Kylan Boswell is having an outstanding first season for the Illinois basketball program despite shooting a career-low from three-point range.
UCLA v Illinois - Kylan Boswell drives to the hoop against UCLA's Kobe Johnson
UCLA v Illinois - Kylan Boswell drives to the hoop against UCLA's Kobe Johnson | Michael Reaves/GettyImages

If you get news from around the Illinois basketball social media universe, you’d think junior transfer Kylan Boswell was having a terrible season.

While most of the talk centers on Boswell’s poor three-point shooting, he is quietly putting together a great season and is a very important cog in the Illini machine. 

As a sophomore, Boswell started 35 games for the Arizona Wildcats. He, Caleb Love, and Oumar Ballo led their 2023-24 Arizona team to a Pac-12 Championship and a Sweet Sixteen loss. Boswell averaged 9.6 points, 2.3 rebounds, 3.6 assists, and 1.4 steals per game. He also shot 40% from the field and 38% from three-point range. 

Kylan Boswell's numbers are up across the board, but his defense has been even better

While Illinois' Big 3 freshmen have made all the noise this season, Boswell is putting up 11.5 points, 5.3 rebounds, 3.4 assists, and 1.3 steals per game.

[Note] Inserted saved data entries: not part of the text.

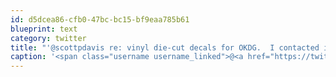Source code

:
 ```yaml
---
id: d5dcea86-cfb0-47bc-bc15-bf9eaa785b61
blueprint: text
category: twitter
title: "'@scottpdavis re: vinyl die-cut decals for OKDG.  I contacted interior sign design, thanks"
caption: '<span class="username username_linked">@<a href="https://twitter.com/scottpdavis" title="Scott Davis">scottpdavis</a></span> re: vinyl die-cut decals for OKDG.  I contacted interior sign design, thanks'
---
```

He has already amassed 2.7 win shares including 1.5 defensive win shares. 

The junior Arizona transfer is putting up career highs in minutes, points, rebounds, trips to the free throw line, and free throw percentage while putting up career lows in field goal percentage and three-point percentage. While his field goal percentage has dropped less than one percentage point, his three-point percentage dropped nearly 15. 

All I’ve seen regarding Boswell on social media is how bad of a three-point shooter he has become and all I think about is how many times he gets to the bucket and goes to the free throw line. Something he’s added to his game this year. He is getting to the line 4x as much as he was a season ago. 

It isn’t very often that a shooter completely loses his ability to shoot. It comes and goes. Good shooters will always be good shooters, as long as they keep putting up shots every day. In other words, I’m not worried about Boswell's three-point shooting. He can always find his shot again, it's much harder to teach a shooter to get buckets through contact and get to the line 400% more often than it is to shoot 38% from deep. 

Kylan Boswell could be the floor general for the Illinois basketball team in 2025-26

If Kasparas Jakucionis hadn’t turned out to be the player he is, I think Boswell would likely play floor general for this Illinois team. Even with KJ, the offense often still runs through him. On nights when he’s off on that end of the floor, his defense speaks for itself and will keep him on the floor. Boswell is one of the most consistent players Illinois has on defense.

So, let’s stop complaining and talk about what he excels in. I would love to see Boswell stick around for his senior year and be able to make even more of a mark on the program. If he and one of Illinois’ two dominant bigs stay another year, the Illini defense and pick-and-roll game could be off the charts in the 2025-26 season.